▶ **BRIEF**: Looking through the entries, count each line where the string "among" occurs, and write only the total.

"""

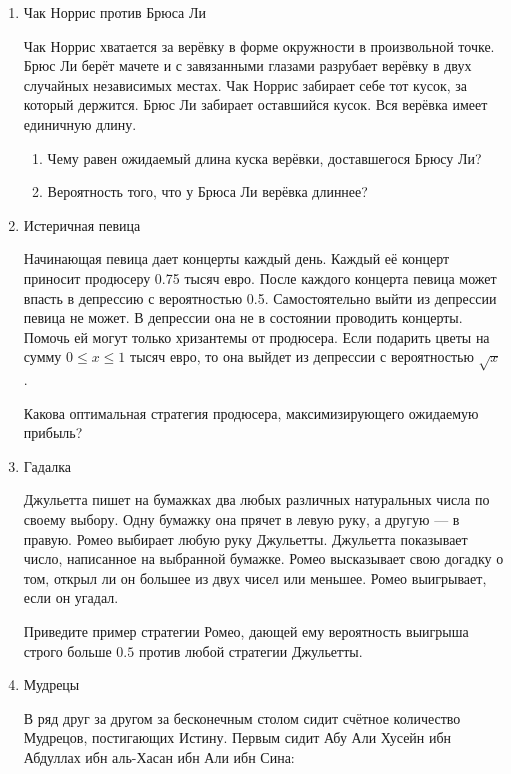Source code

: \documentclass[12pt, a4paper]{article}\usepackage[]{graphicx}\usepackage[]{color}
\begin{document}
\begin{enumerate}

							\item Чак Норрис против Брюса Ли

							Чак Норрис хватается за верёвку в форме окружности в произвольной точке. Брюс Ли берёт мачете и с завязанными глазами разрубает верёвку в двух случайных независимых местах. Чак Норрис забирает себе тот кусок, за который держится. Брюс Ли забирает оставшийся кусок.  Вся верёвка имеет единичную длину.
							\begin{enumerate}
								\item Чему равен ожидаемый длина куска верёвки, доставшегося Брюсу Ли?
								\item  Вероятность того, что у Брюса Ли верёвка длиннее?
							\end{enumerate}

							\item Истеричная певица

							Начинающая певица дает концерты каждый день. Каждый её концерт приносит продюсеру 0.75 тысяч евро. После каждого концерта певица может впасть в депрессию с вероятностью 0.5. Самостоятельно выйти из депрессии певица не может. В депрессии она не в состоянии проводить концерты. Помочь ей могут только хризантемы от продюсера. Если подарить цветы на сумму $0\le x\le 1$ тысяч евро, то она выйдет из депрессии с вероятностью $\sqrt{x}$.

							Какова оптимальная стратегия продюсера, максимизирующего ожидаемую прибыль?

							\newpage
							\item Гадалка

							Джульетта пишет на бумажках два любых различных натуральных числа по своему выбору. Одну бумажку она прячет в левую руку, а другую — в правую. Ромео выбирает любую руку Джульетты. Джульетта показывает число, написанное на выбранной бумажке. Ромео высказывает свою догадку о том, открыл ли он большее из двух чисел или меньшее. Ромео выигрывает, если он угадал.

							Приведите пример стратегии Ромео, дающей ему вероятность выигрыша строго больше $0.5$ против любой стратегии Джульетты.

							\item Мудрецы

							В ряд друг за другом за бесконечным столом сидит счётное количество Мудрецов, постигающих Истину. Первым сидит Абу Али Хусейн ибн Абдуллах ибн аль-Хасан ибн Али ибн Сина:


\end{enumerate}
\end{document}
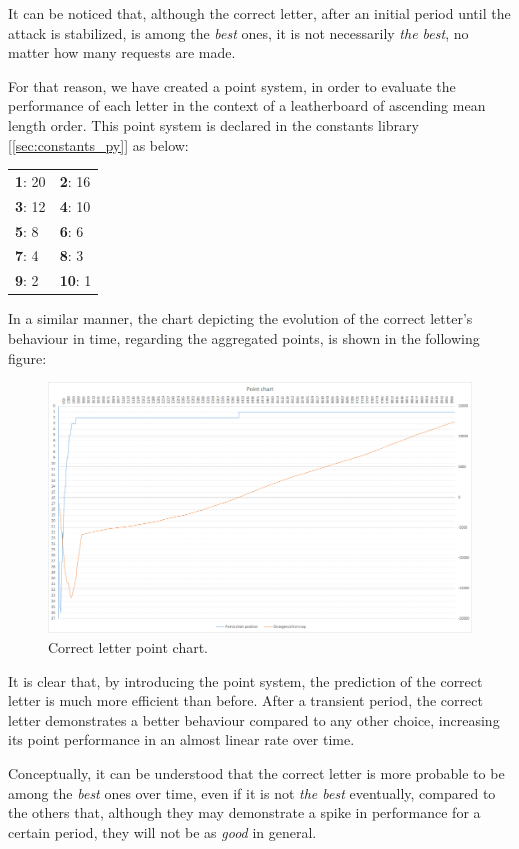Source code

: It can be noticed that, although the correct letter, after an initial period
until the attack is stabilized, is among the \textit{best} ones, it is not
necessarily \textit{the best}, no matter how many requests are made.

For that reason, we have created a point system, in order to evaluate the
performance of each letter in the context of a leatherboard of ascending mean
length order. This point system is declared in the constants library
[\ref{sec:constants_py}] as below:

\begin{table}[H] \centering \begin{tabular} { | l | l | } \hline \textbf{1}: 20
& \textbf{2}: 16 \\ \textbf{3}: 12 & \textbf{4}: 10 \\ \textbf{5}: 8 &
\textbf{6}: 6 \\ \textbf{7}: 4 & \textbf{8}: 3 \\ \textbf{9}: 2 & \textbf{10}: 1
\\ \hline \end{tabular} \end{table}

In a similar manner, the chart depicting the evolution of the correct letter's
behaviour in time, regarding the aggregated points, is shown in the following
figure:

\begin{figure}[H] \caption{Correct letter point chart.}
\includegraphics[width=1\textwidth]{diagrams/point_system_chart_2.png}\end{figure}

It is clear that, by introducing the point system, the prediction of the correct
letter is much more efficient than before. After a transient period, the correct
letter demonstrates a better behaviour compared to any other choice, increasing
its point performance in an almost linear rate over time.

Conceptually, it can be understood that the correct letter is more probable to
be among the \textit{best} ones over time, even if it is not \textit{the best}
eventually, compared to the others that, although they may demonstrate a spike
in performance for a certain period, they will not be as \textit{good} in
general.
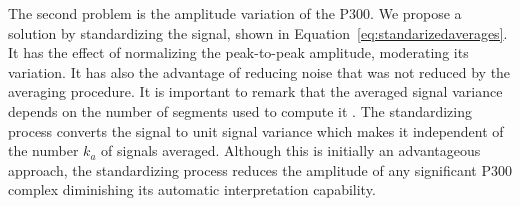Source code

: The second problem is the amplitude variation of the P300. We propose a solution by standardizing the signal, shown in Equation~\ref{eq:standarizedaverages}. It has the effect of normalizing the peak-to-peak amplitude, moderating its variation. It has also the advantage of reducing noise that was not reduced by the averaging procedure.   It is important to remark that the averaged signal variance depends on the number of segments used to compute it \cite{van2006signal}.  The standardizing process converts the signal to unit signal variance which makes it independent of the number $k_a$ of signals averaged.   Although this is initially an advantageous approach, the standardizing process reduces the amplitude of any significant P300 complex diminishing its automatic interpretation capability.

"""

▶ **FINISHED TASK**: 2